The no-churn recipe features vanilla ice cream layered with homemade strawberry jam and fig preserves. If you want to make an expat Southern country girl cry, just mention fresh figs as they are hard to find outside the South. With great joy did I find fresh figs at Trader Joe’s in June and bought 6 pounds (no lie), most of which I made into fig preserves. I proudly carried a couple jars to my sister in Louisiana and she pronounced them as good as Mother’s. We’ve not had real fig preserves in several years.
In our world, the figs were often so plentiful they were incorporated into pies and preserves using strawberry gelatin.

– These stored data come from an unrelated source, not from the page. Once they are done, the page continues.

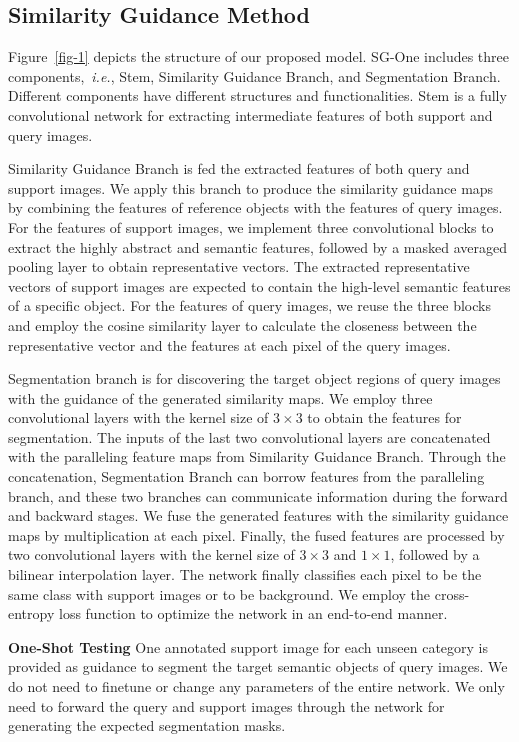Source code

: \documentclass[journal]{IEEEtran}
\newcommand{\ie}{\emph{i.e.}}
\begin{document}
\subsection{Similarity Guidance Method}

Figure~\ref{fig-1} depicts the structure of our proposed model.
SG-One includes three components,~\ie, Stem, Similarity Guidance Branch, and Segmentation Branch.
Different components have different structures and functionalities.
Stem is a fully convolutional network for extracting intermediate features of both support and query images. 

Similarity Guidance Branch is fed the extracted features of both query and support images.
We apply this branch to produce the similarity guidance maps by combining the features of reference objects with the features of query images.
For the features of support images, we implement three convolutional blocks to extract the highly abstract and semantic features, followed by a masked averaged pooling layer to obtain representative vectors.
The extracted representative vectors of support images are expected to contain the high-level semantic features of a specific object. 
For the features of query images, we reuse the three blocks and employ the cosine similarity layer to calculate the closeness between the representative vector and the features at each pixel of the query images.  

Segmentation branch is for discovering the target object regions of query images with the guidance of the generated similarity maps.
We employ three convolutional layers with the kernel size of $3 \times 3$ to obtain the features for segmentation.
The inputs of the last two convolutional layers are concatenated with the paralleling feature maps from Similarity Guidance Branch.
Through the concatenation, Segmentation Branch can borrow features from the paralleling branch, and these two branches can communicate information during the forward and backward stages.
We fuse the generated features with the similarity guidance maps by multiplication at each pixel. 
Finally, the fused features are processed by two convolutional layers with the kernel size of $3 \times 3$ and $1 \times 1$, followed by a bilinear interpolation layer.
The network finally classifies each pixel to be the same class with support images or to be background.
We employ the cross-entropy loss function to optimize the network in an end-to-end manner.

\noindent \textbf{One-Shot Testing}
One annotated support image for each unseen category is provided as guidance to segment the target semantic objects of query images.
We do not need to finetune or change any parameters of the entire network.
We only need to forward the query and support images through the network for generating the expected segmentation masks.
\end{document}
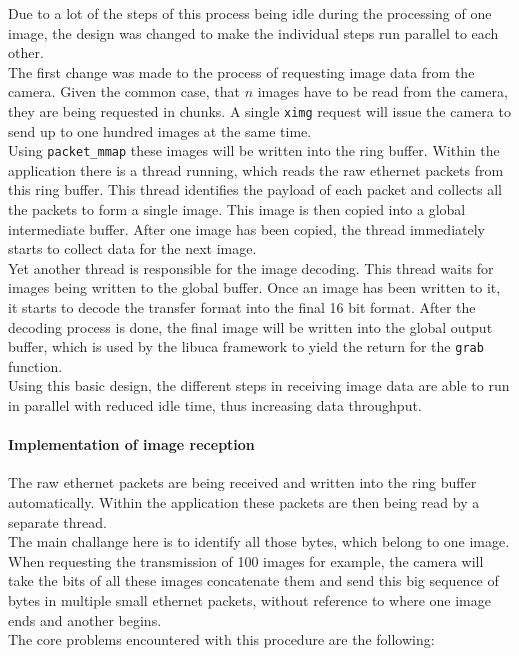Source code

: Due to a lot of the steps of this process being idle during the processing of one image, the design was changed to make the individual steps run parallel to each other.\\
The first change was made to the process of requesting image data from the camera. Given the common case, that $n$ images have to be read from the camera, they are being requested in chunks. A single \texttt{ximg} request will issue the camera to send up to one hundred images at the same time.\\
Using \texttt{packet\_mmap} these images will be written into the ring buffer. Within the application there is a thread running, which reads the raw ethernet packets from this ring buffer. This thread identifies the payload of each packet and collects all the packets to form a single image. This image is then copied into a global intermediate buffer. After one image has been copied, the thread immediately starts to collect data for the next image.\\
Yet another thread is responsible for the image decoding. This thread waits for images being written to the global buffer. Once an image has been written to it, it starts to decode the transfer format into the final 16 bit format. After the decoding process is done, the final image will be written into the global output buffer, which is used by the libuca framework to yield the return for the \texttt{grab} function.\\
Using this basic design, the different steps in receiving image data are able to run in parallel with reduced idle time, thus increasing data throughput.

\paragraph{Implementation of image reception}

The raw ethernet packets are being received and written into the ring buffer automatically. Within the application these packets are then being read by a separate thread.\\
The main challange here is to identify all those bytes, which belong to one image. When requesting the transmission of 100 images for example, the camera will take the bits of all these images concatenate them and send this big sequence of bytes in multiple small ethernet packets, without reference to where one image ends and another begins.\\
The core problems encountered with this procedure are the following:

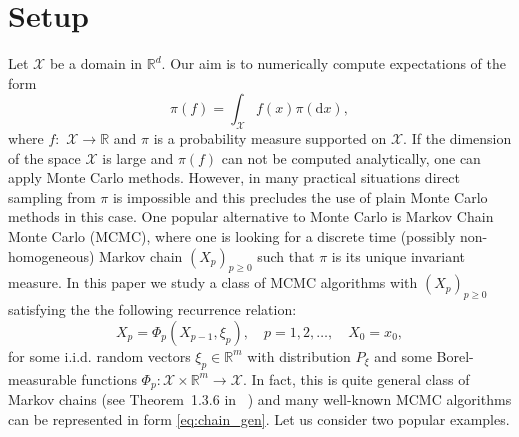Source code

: \documentclass[preprint]{imsart}
\def\rmd{\mathrm{d}}
\begin{document}
\section{Setup}\label{sec:setup}
Let  \(\mathcal{X}\) be a domain in \( \mathbb{R}^d.\)  Our aim is to numerically compute  expectations of the form
\[
\pi(f)=\int_{\mathcal{X}} f(x)\pi(\rmd x),
\]
where \(f:\) \(\mathcal{X}\longrightarrow \mathbb{R}\) and \(\pi\) is a probability measure supported on \(\mathcal{X}.\)
If  the dimension of the space \(\mathcal{X}\) is large and \(\pi(f)\) can not be computed analytically, one can apply Monte Carlo methods. However, in many practical situations  direct sampling from \(\pi\) is impossible and this precludes the use of plain Monte Carlo methods in this case. One popular alternative to Monte Carlo  is Markov Chain Monte Carlo (MCMC), where one is looking for a discrete time  (possibly non-homogeneous) Markov chain   \((X_p)_{p\geq 0}\) such that \(\pi\) is its unique invariant measure. In this paper we study a class of MCMC algorithms with \((X_p)_{p\geq 0}\) satisfying the  the following recurrence relation:
\begin{equation}
\label{eq:chain_gen}
X_{p}=\Phi_{p}(X_{p-1},\xi_{p}),\quad p=1,2,\ldots ,\quad X_{0}=x_0,
\end{equation}
for some i.i.d.  random vectors \(\xi_p\in \mathbb{R}^m\) with distribution \(P_{\xi}\)
and some Borel-measurable
functions $\Phi_{p}\colon\mathcal{X}\times\mathbb{R}^{m}\to\mathcal{X}.$
In fact, this is quite general class of Markov chains (see Theorem~1.3.6 in ~\cite{moulines2018})
and many well-known MCMC algorithms can be represented in form \eqref{eq:chain_gen}.
Let us consider two popular examples.
\end{document}
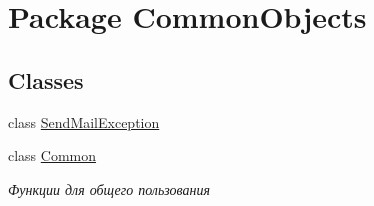 \hypertarget{namespace_common_objects}{
\section{Package CommonObjects}
\label{namespace_common_objects}
}
\subsection*{Classes}
\begin{DoxyCompactItemize}
\item 
class \hyperlink{class_common_objects_1_1_send_mail_exception}{SendMailException}
\item 
class \hyperlink{class_common_objects_1_1_common}{Common}
\begin{DoxyCompactList}\small\item\em Функции для общего пользования \item\end{DoxyCompactList}\end{DoxyCompactItemize}
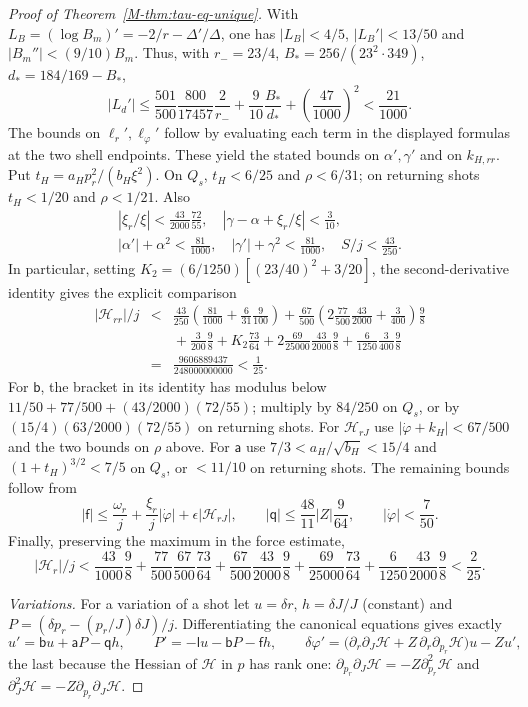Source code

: \documentclass[aip,jmp,amsmath,amssymb,reprint]{revtex4-2}
\theoremstyle{plain}
\theoremstyle{definition}
\begin{document}
\begin{proof}[Proof of Theorem~\ref{M-thm:tau-eq-unique}]
With $L_B=(\log B_m)'=-2/r-\Delta'/\Delta$, one has
$|L_B|<4/5$, $|L_B'|<13/50$ and $|B_m''|<(9/10)B_m$. Thus, with
$r_-=23/4$, $B_*=256/(23^2\cdot349)$, $d_*=184/169-B_*$,
\[
 |L_d'|\le\frac{501}{500}\frac{800}{17457}\frac2{r_-}
       +\frac9{10}\frac{B_*}{d_*}
       +\left(\frac{47}{1000}\right)^2<\frac{21}{1000}.
\]
The bounds on $\ell_r',\ell_\varphi'$ follow by evaluating each term
in the displayed formulas at the two shell endpoints. These yield the stated
bounds on $\alpha',\gamma'$ and on $k_{H,rr}$.
Put $t_H=a_Hp_r^2/(b_H\xi^2)$. On $Q_s$, $t_H<6/25$ and $\rho<6/31$;
on returning shots $t_H<1/20$ and $\rho<1/21$. Also
\[
 \begin{array}{l}
 \displaystyle |\xi_r/\xi|<\frac{43}{2000}\frac{72}{55},\quad
 |\gamma-\alpha+\xi_r/\xi|<\frac3{10},\\[8pt]
 \displaystyle |\alpha'|+\alpha^2<\frac{81}{1000},\quad
 |\gamma'|+\gamma^2<\frac{81}{1000},\quad S/j<\frac{43}{250}.
 \end{array}
\]
In particular, setting $K_2=(6/1250)[(23/40)^2+3/20]$, the second-derivative
identity gives the explicit comparison
\begin{eqnarray*}
 |\mathcal H_{rr}|/j
 &<&\frac{43}{250}\left(\frac{81}{1000}+\frac6{31}\frac9{100}\right)
 +\frac{67}{500}\left(2\frac{77}{500}\frac{43}{2000}+\frac3{400}\right)\frac98\\
 &&{}+\frac3{200}\frac98+K_2\frac{73}{64}
 +2\frac{69}{25000}\frac{43}{2000}\frac98
 +\frac6{1250}\frac3{400}\frac98\\
 &=&\frac{9606889437}{248000000000}<\frac1{25}.
\end{eqnarray*}
For $\mathsf b$, the bracket in its identity has modulus below
$11/50+77/500+(43/2000)(72/55)$; multiply by $84/250$ on $Q_s$, or by
$(15/4)(63/2000)(72/55)$ on returning shots. For $\mathcal H_{rJ}$ use
$|\dot\varphi+k_H|<67/500$ and the two bounds on $\rho$ above.
For $\mathsf a$ use $7/3<a_H/\sqrt{b_H}<15/4$ and
$(1+t_H)^{3/2}<7/5$ on $Q_s$, or $<11/10$ on returning shots.
The remaining bounds follow from
\[
 |\mathsf f|\le\frac{\omega_r}{j}
       +\frac{\xi_r}{j}|\dot\varphi|+\epsilon|\mathcal H_{rJ}|,
 \qquad |\mathsf q|\le\frac{48}{11}|Z|\frac9{64},
 \qquad |\dot\varphi|<\frac7{50}.
\]
Finally, preserving the maximum in the force estimate,
\[
 |\mathcal H_r|/j<\frac{43}{1000}\frac98
 +\frac{77}{500}\frac{67}{500}\frac{73}{64}
 +\frac{67}{500}\frac{43}{2000}\frac98
 +\frac{69}{25000}\frac{73}{64}
 +\frac6{1250}\frac{43}{2000}\frac98<\frac2{25}.
\]

\emph{Variations.} For a variation of a shot let $u=\delta r$, $h=\delta J/J$ (constant) and
$P=(\delta p_r-(p_r/J)\delta J)/j$. Differentiating the canonical equations gives exactly
\[
  u'=\mathsf bu+\mathsf aP-\mathsf qh,\qquad P'=-\mathsf lu-\mathsf bP-\mathsf fh,\qquad
  \delta\varphi'=\bigl(\partial_r\partial_J\mathcal H+Z\,\partial_r\partial_{p_r}\mathcal H\bigr)u-Zu' ,
\]
the last because the Hessian of $\mathcal H$ in $p$ has rank one: $\partial_{p_r}\partial_J\mathcal H=-Z\partial^2_{p_r}\mathcal H$
and $\partial_J^2\mathcal H=-Z\partial_{p_r}\partial_J\mathcal H$.


\end{proof}
\end{document}
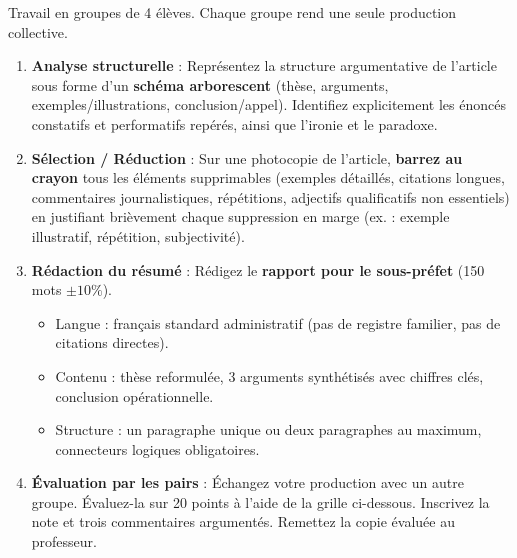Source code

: \documentclass[11pt]{article}
\newcounter{popsec}
\newcounter{popsub}
\newcommand{\courssub}[1]{%
  \stepcounter{popsub}%
  \par\vspace{9pt}\noindent{\popxbold\fontsize{11.5}{13}\selectfont\color{popink}{\color{poporange}\thepopsec.\thepopsub}\hspace{6pt}#1}\par\nopagebreak\vspace{4pt}
}
\begin{document}
\courssub{Consignes}
Travail en groupes de 4 élèves. Chaque groupe rend une seule production collective.

\begin{enumerate}
    \item \textbf{Analyse structurelle} : Représentez la structure argumentative de l'article sous forme d'un \textbf{schéma arborescent} (thèse, arguments, exemples/illustrations, conclusion/appel). Identifiez explicitement les énoncés constatifs et performatifs repérés, ainsi que l'ironie et le paradoxe.
    \item \textbf{Sélection / Réduction} : Sur une photocopie de l'article, \textbf{barrez au crayon} tous les éléments supprimables (exemples détaillés, citations longues, commentaires journalistiques, répétitions, adjectifs qualificatifs non essentiels) en justifiant brièvement chaque suppression en marge (ex. : \og{}exemple illustratif\fg{}, \og{}répétition\fg{}, \og{}subjectivité\fg{}).
    \item \textbf{Rédaction du résumé} : Rédigez le \textbf{rapport pour le sous-préfet} (150 mots $\pm 10\%$).
        \begin{itemize}
            \item Langue : français standard administratif (pas de registre familier, pas de citations directes).
            \item Contenu : thèse reformulée, 3 arguments synthétisés avec chiffres clés, conclusion opérationnelle.
            \item Structure : un paragraphe unique ou deux paragraphes au maximum, connecteurs logiques obligatoires.
        \end{itemize}
    \item \textbf{Évaluation par les pairs} : Échangez votre production avec un autre groupe. Évaluez-la sur 20 points à l'aide de la grille ci-dessous. Inscrivez la note et trois commentaires argumentés. Remettez la copie évaluée au professeur.
\end{enumerate}
\end{document}
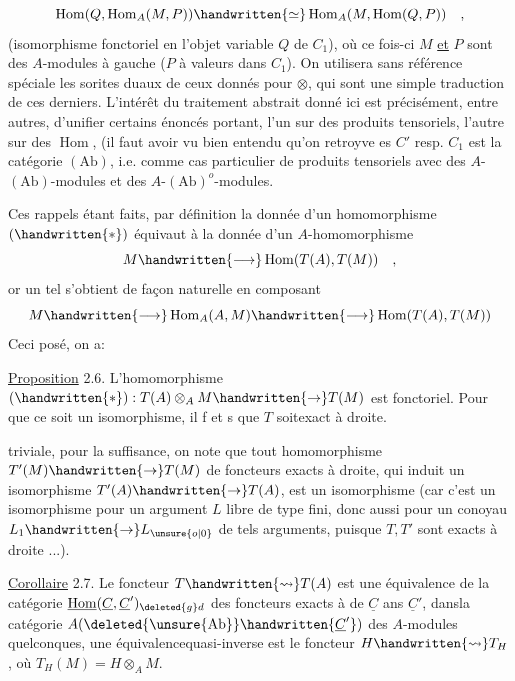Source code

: \[
\operatorname{Hom}(Q,\operatorname{Hom}_A(M,P))\handwritten{\simeq}\operatorname{Hom}_A(M,\operatorname{Hom}(Q,P))\quad,
\]
(isomorphisme fonctoriel en l'objet variable $Q$ de $C_1$), où ce fois-ci $M$ \uline{et}
$P$ sont des $A$-modules à gauche ($P$ à valeurs dans $C_1$). On utilisera sans
référence spéciale les sorites duaux de ceux donnés pour $\otimes$, qui sont une
simple traduction de ces derniers. L'intérêt du traitement abstrait donné
ici est précisément, entre autres, d'unifier certains énoncés  portant, 
l'un sur des produits tensoriels, l'autre sur des $\operatorname{Hom}$,
(il faut avoir vu bien entendu qu'on retroyve es 
$C'$ resp. $C_1$ est la catégorie $(\mathrm{Ab})$, i.e. comme cas particulier de produits
tensoriels avec des $A$-$(\mathrm{Ab})$-modules et des $A$-$(\mathrm{Ab})^{o}$-modules\handwritten{)}.

Ces rappels étant faits, par définition la donnée d'un homomorphisme
$(\handwritten{*})$ équivaut à la donnée d'un $A$-homomorphisme
\[
M\handwritten{\longrightarrow}\operatorname{Hom}(T(A),T(M))\quad,
\]
or un tel s'obtient de façon naturelle en composant
\[
M\handwritten{\longrightarrow}\operatorname{Hom}_A(A,M)\handwritten{\longrightarrow}\operatorname{Hom}(T(A),T(M))
\]
Ceci posé, on a:

\uline{Proposition} 2.6. L'homomorphisme $(\handwritten{*}):T(A)\otimes_A M\handwritten{\to}T(M)$ est fonctoriel.
Pour que ce soit un isomorphisme, il f et s que $T$ soit\handwritten{\unsure{/}}exact à droite.

 triviale, pour la suffisance, on note que tout homomorphisme  $T'(M)\handwritten{\to}T(M)$ de foncteurs exacts à droite, qui induit un isomorphisme $T'(A)\handwritten{\to}T(A)$, est un isomorphisme  (car c'est un isomorphisme
pour un argument $L$ libre de type fini, donc aussi pour un conoyau
$L_1\handwritten{\to}L_{\unsure{o|0}}$ de tels arguments, puisque $T,T'$ sont exacts à droite ...).

\uline{Corollaire} 2.7. Le foncteur $T\handwritten{\leadsto}T(A)$ est une équivalence de la catégorie
 $\underline{\operatorname{Hom}}(\underline C,\underline C')_{\deleted{g}d}$ des foncteurs exacts à  de $\underline C$ ans $\underline C'$, dans\handwritten{\unsure{/}}la
catégorie $A(\deleted{\unsure{\mathrm{Ab}}}\handwritten{\underline C'})$ des $A$-modules quelconques, une équivalence\handwritten{\unsure{/}}quasi-inverse
est le foncteur $H\handwritten{\leadsto}T_H$, où $T_H(M)=H\otimes_A M$.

Even then, I considered it somewhat of a sacrilege, but I remember it tasted pretty good. So this second scoop is an homage to the strawberry-fig friendship.
What do you want to enjoy in these last days of summer? I hope you can fit it all in. Make some ice cream if you can. Let’s pretend summer will never end.
1 1/4 cups strawberry puree made with frozen strawberries that have partially thawed, then pureed in a blender.
1/2 cup buttermilk
1/2 teaspoon lemon juice
1 1/2 cup milk
1/2 cup cream
3/4 cup sugar
1/2 cup light Karo syrup
1 tablespoon plus 1 teaspoon cornstarch mixed with 2 tablespoons of cold water
Whisk together the strawberry puree, buttermilk and lemon juice in a small bowl. Refrigerate.
Place the milk, cream, sugar and Karo syrup in a heavy-bottomed saucepan over medium-high heat. Cook, whisking occasionally to prevent the milk from scorching. When the mixture comes to a full rolling boil, reduce heat to a low simmer. Stir in the cornstarch mixture. Simmer for 2 minutes, then remove the pot from heat.
Immediately pour the base into a shallow metal or glass bowl. Nestle this bowl in a larger bowl that is partially filled with icy cold water. Stir occasionally until the mixture cools.
When the base is cool to touch, remove from ice bath and combine with the strawberry mixture. Whisk until evenly combined. Strain the sherbet through a fine-mesh sieve to remove the strawberry seeds. (This is optional.)
Transfer to the refrigerator to cure for 4 hours or overnight.
Churn using your ice cream maker’s instructions. The sherbet will have a texture of soft serve ice cream. For a harder texture, scoop it into a container with airtight lid and store in the freezer until it hardens completely, approximately 4 hours. Yields between 1 and 1/2 quarts sherbet.
Source: Adapted from “Hello, My Name Is Ice Cream,” by Dana Cree
Strawberry-Fig Ice Cream, No-Churn Style
2 cups whipping cream
14-ounce can sweetened condensed milk
Pinch of salt
1 teaspoon vanilla
14 ounces of fruit preserves — your choice — I used a combination of strawberry jam and fig preserves
If preserves are chunky, run them through a blender or food processor to create more of a puree. Large chunks of fruit are icy and too difficult to eat.
In a small bowl, mix salt and vanilla with sweetened condensed milk. In a separate bowl, whip cream until firm peaks form. Fold one cup of whipped cream into the sweetened condensed milk mixture. Then fold this into the larger bowl of whipped cream, folding gently.
Spoon about one-fourth of the mixture into the bottom of a 9-inch by 5-inch loaf pan. Then spoon bits of the jam over the surface of the ice cream. Add a second layer of ice cream mixture, then more jam. Repeat twice until ingredients are used up.
Cover tightly with plastic wrap and place in the freezer for at least 4 hours.